EXERCISE DESCRIPTION ▸
One number is the whole answer: how many lines of the records include "However".

EXTRACTED DATA ▸
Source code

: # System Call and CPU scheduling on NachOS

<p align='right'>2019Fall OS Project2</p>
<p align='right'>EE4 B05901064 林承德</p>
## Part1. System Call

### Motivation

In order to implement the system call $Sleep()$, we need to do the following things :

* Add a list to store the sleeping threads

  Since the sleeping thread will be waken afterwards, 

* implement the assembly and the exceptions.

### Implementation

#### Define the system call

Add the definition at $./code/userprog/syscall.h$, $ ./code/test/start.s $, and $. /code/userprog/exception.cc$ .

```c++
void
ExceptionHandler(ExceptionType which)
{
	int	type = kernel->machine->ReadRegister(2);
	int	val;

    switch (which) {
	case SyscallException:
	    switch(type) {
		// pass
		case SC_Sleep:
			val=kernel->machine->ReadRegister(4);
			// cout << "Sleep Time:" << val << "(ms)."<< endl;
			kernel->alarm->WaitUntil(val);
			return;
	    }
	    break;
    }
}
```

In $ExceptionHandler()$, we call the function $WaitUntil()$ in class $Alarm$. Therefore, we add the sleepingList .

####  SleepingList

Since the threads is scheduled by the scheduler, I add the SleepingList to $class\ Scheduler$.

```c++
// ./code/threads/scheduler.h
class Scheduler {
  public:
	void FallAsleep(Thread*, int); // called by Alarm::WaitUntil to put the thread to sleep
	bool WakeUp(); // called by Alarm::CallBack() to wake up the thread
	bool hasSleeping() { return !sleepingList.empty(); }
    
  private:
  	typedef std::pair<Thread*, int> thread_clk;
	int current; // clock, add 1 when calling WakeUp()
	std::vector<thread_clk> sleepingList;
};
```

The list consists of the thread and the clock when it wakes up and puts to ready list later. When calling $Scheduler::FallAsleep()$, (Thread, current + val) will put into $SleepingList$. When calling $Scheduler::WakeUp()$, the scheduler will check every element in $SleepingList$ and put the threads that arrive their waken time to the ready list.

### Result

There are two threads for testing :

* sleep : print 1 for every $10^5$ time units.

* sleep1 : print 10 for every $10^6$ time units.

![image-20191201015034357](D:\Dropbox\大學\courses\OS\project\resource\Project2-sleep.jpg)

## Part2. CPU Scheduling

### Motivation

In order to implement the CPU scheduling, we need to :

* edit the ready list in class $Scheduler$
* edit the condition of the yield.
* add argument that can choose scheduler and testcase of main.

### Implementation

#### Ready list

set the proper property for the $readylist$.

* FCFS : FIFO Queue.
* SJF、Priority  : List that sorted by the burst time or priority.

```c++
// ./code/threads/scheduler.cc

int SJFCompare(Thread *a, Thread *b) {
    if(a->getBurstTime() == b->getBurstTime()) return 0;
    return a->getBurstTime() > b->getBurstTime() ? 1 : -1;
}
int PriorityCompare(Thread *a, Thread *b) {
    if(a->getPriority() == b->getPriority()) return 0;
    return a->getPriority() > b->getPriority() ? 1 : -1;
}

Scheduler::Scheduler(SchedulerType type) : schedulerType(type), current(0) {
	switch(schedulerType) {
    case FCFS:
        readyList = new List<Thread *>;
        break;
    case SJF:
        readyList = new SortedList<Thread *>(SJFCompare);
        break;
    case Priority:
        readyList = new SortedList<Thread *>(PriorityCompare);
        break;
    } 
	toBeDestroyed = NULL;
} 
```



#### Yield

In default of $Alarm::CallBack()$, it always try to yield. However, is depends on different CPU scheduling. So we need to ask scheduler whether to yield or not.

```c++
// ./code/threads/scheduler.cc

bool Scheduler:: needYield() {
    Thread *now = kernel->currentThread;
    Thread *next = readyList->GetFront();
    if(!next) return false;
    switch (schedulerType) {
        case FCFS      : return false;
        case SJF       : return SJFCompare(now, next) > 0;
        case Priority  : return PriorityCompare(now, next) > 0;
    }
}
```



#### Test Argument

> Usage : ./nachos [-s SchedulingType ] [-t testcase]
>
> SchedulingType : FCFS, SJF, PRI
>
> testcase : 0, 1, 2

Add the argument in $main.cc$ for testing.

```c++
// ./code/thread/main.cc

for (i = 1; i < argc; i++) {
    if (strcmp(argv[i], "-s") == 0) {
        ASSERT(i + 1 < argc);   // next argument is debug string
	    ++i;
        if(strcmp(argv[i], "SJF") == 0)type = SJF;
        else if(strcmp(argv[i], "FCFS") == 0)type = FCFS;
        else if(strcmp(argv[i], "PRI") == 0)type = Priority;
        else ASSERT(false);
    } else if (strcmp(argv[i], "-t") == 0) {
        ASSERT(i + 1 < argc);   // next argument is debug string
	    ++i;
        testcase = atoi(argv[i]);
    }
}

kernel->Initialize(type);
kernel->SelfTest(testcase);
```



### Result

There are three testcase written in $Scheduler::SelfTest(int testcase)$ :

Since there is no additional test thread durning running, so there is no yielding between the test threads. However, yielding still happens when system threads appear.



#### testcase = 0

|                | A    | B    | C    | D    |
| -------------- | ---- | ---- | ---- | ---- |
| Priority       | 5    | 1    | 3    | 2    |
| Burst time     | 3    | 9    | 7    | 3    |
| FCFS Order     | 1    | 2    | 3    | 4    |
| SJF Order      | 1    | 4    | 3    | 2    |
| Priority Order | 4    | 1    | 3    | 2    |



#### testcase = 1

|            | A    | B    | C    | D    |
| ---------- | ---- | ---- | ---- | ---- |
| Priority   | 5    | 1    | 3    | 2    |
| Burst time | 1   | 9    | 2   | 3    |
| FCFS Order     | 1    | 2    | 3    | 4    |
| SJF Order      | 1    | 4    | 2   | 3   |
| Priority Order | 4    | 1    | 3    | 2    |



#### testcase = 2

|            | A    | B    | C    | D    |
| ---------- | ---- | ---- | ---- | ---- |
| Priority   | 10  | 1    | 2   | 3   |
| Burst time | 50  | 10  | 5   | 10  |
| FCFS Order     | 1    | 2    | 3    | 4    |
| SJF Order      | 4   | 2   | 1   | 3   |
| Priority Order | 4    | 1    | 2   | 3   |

...

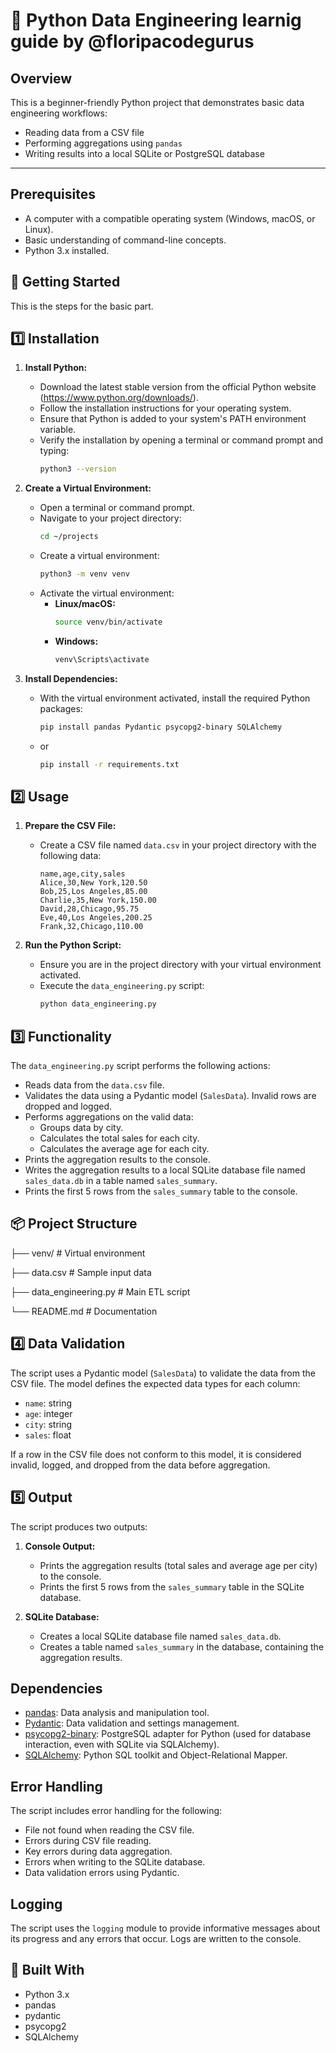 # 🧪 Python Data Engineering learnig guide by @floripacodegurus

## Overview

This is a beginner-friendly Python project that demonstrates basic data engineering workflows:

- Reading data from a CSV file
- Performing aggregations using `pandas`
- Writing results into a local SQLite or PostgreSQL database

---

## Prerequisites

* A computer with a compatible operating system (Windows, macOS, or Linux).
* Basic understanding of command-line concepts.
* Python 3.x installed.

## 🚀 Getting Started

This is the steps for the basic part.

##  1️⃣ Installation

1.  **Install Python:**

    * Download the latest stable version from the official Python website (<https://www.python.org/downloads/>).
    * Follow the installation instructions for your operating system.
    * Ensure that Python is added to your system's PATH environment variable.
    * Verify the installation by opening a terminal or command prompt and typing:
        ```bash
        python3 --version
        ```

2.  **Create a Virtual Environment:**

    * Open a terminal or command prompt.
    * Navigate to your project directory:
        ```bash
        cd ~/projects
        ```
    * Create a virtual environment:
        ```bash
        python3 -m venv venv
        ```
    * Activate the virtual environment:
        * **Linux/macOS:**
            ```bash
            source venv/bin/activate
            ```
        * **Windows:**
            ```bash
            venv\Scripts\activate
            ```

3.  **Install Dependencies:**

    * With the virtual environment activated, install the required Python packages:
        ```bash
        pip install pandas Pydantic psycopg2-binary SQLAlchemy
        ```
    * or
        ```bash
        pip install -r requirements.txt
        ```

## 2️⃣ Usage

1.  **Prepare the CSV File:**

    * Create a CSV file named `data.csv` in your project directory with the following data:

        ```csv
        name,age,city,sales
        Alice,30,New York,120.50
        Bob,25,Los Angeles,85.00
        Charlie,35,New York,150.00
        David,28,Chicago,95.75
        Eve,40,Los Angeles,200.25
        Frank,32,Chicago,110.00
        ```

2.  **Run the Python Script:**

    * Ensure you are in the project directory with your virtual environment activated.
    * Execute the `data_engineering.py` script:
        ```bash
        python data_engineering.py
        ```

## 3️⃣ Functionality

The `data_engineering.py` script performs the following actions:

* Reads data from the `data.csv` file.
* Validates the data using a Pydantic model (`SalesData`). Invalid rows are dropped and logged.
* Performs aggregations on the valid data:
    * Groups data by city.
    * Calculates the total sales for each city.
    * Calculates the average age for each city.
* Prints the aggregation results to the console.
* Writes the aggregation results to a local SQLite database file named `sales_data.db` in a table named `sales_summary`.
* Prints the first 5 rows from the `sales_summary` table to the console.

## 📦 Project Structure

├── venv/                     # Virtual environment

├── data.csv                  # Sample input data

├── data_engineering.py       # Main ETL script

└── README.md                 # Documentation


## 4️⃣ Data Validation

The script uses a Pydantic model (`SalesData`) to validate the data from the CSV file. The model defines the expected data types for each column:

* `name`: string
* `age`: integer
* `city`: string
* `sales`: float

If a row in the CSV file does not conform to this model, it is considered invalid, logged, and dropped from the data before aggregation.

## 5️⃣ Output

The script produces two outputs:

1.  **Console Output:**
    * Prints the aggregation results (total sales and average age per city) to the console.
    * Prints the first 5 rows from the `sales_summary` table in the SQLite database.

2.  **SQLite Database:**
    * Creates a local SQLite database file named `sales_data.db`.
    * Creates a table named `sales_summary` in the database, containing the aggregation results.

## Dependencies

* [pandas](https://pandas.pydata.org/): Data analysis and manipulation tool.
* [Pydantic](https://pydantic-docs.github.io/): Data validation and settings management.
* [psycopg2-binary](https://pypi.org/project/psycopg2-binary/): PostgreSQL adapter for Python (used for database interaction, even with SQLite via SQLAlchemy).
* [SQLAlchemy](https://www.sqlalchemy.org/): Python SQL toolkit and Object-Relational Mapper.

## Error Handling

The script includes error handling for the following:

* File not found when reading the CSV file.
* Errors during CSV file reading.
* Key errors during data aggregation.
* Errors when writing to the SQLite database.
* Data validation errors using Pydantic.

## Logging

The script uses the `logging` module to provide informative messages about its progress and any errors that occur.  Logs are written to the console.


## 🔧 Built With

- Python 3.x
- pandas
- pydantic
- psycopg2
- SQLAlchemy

YOUR RESPONSE ▸
2